Only two directors who came into movies with no known filmmaking sense ended up, through the force of their own impervious sensibilities, creating a new form of cinema. They are Warhol and Marguerite Duras. Duras' cinema is built up tenaciously from the force of the spoken, chanted, whispered and screamed word – a verbal incantation that questions, and often empties, the images that accompany it. Warhol seized on time and on duration. The very idea of looking at one thing, simply there on screen for an extraordinarily long time, was a truly radical move. Of course there had previously been some amazing long takes in film (by Welles, Mizoguchi, Hitchcock) – but they had been busy, meticulous, elaborate, suspenseful pieces of staging. Warhol was a deliberate primitive, whose unelaborate approach was akin to some of the earliest and most elemental films of silent cinema.

 

What Warhol unleashed was what we might call dead time – the very opposite of suspenseful, event-packed, narrative time. Watching his films is no easy task, at least in the terms of conventional cinematic interest. Things happen in his films like they do at a slow party, or in a halting conversation: there are sudden, unexpected lurches from tedium to excitation and back again to tedium. The air of these films is sullen, thick, lazily confrontational. And, if you can unburden yourself of traditional expectations of movie action, you will go on a great ride with the strange rhythms and very odd events of Warhol's slice-of-underground-life movies. This is particularly true of the epic two-screen Chelsea Girls from 1966, any screening of which is unquestionably the film event on any calendar.

 

So far I have discussed the side of Warhol which relates to his cool, minimalist legacy – a legacy which Warhol brilliantly translated to film after witnessing the early-‘60s inspirations of Yvonne Rainer's experimental dance choreography and John Cage's music.
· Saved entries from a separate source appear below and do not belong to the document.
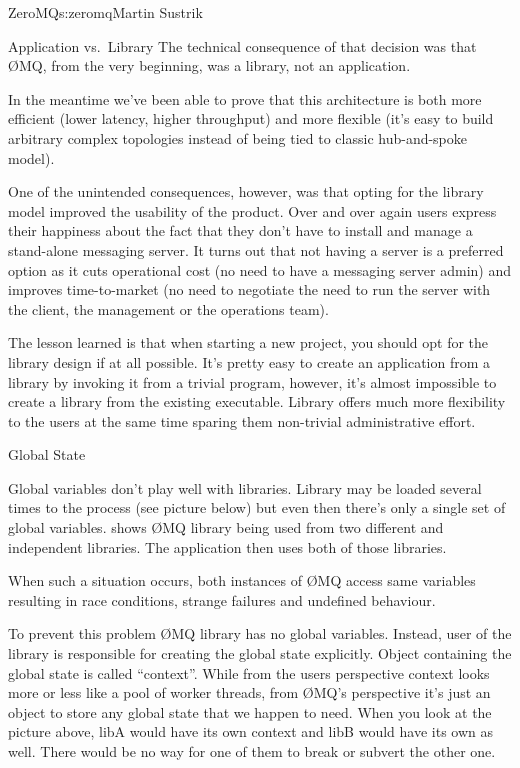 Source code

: \begin{aosachapter}{ZeroMQ}{s:zeromq}{Martin Sustrik}
\begin{aosasect1}{Application vs.\ Library}
The technical consequence of that decision was that {\O}MQ, from the very
beginning, was a library, not an application.

In the meantime we've been able to prove that this architecture is
both more efficient (lower latency, higher throughput) and more
flexible (it's easy to build arbitrary complex topologies instead of
being tied to classic hub-and-spoke model).

One of the unintended consequences, however, was that opting for the
library model improved the usability of the product. Over and over
again users express their happiness about the fact that they don't
have to install and manage a stand-alone messaging server. It turns
out that not having a server is a preferred option as it cuts
operational cost (no need to have a messaging server admin) and
improves time-to-market (no need to negotiate the need to run the
server with the client, the management or the operations team).

The lesson learned is that when starting a new project, you should opt
for the library design if at all possible. It's pretty easy to create
an application from a library by invoking it from a trivial program,
however, it's almost impossible to create a library from the existing
executable. Library offers much more flexibility to the users at the
same time sparing them non-trivial administrative effort.

\end{aosasect1}

\begin{aosasect1}{Global State}

Global variables don't play well with libraries. Library may be loaded
several times to the process (see picture below) but even then there's
only a single set of global
variables.  shows {\O}MQ library being
used from two different and independent libraries. The application
then uses both of those libraries.


When such a situation occurs, both instances of {\O}MQ access same
variables resulting in race conditions, strange failures and undefined
behaviour.

To prevent this problem {\O}MQ library has no global variables. Instead,
user of the library is responsible for creating the global state
explicitly. Object containing the global state is called
``context''. While from the users perspective context looks more or
less like a pool of worker threads, from {\O}MQ's perspective it's just
an object to store any global state that we happen to need. When you
look at the picture above, libA would have its own context and libB
would have its own as well. There would be no way for one of them to
break or subvert the other one.


\end{aosasect1}
\end{aosachapter}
Those who subsequently drew on the force and inspiration of Warhol's minimalist film experiments are legion – Jacques Rivette, Chantal Akerman, Wim Wenders, not forgetting Australia's own Popist Super-8 film movement of the early ‘80s.

 

Yet there is another, equally important side to Warhol's cinema. As Peter Wollen remarked, Warhol’s genius lay in the perverse combination of two seemingly incompatible movements: minimalism and camp. Warhol drew much from the flamboyant, often hectic bargain-basement cinema of Jack Smith, Kenneth Anger and the Kuchar brothers. Theres was truly an underground cinema – made with no money and little film stock, destined for only marginal circulation (even though the films of John Waters or David Lynch would hardly have come into being without their legacy). The High Camp aspect of their work came from the use of fabulous nobodies as instant screen superstars, forevermore property of their director. Warhol took this camp Superstar concept and made it his own – as did, later, the militantly gay filmmakers of the New German Cinema, like Fassbinder, Praunheim and Schroeter. Warhol's films are elongated, banally curious documentary explorations of the tawdry glamour of his Superstars. It is this amazing cast of pure presences – Edie, Joe Dallesandro, Gerard Malanga, Nico, Viva – that comes alive again for us in any Warhol film retrospective.

 

Uneasy – after Solanas' murder attempt – with both the artistic underground and his own Factory, Warhol gave his superstars over mainly to Paul Morrissey. Morrissey is a very different filmmaker to Warhol, and an equally important one; he certainly continued Andy's step-by-step, personal re-invention of cinema history. Warhol had begun the process with completely primitive, black and white, silent and static 'movie portraits'; Morrissey cast the superstars in murky, messy colour narratives like Flesh (1968), Trash (1970) and Heat (1972) that recapture, in their own camp way, the grace and surprise of D. W. Griffith's features.

 

The road leading from Warhol's Kiss in 1963 to Morrissey's Mixed Blood in 1985 may, at times, be an uncomfortable and disconcerting one, with some unusual detours. But it is also one of the most remarkable and riveting journeys of the modern cinema.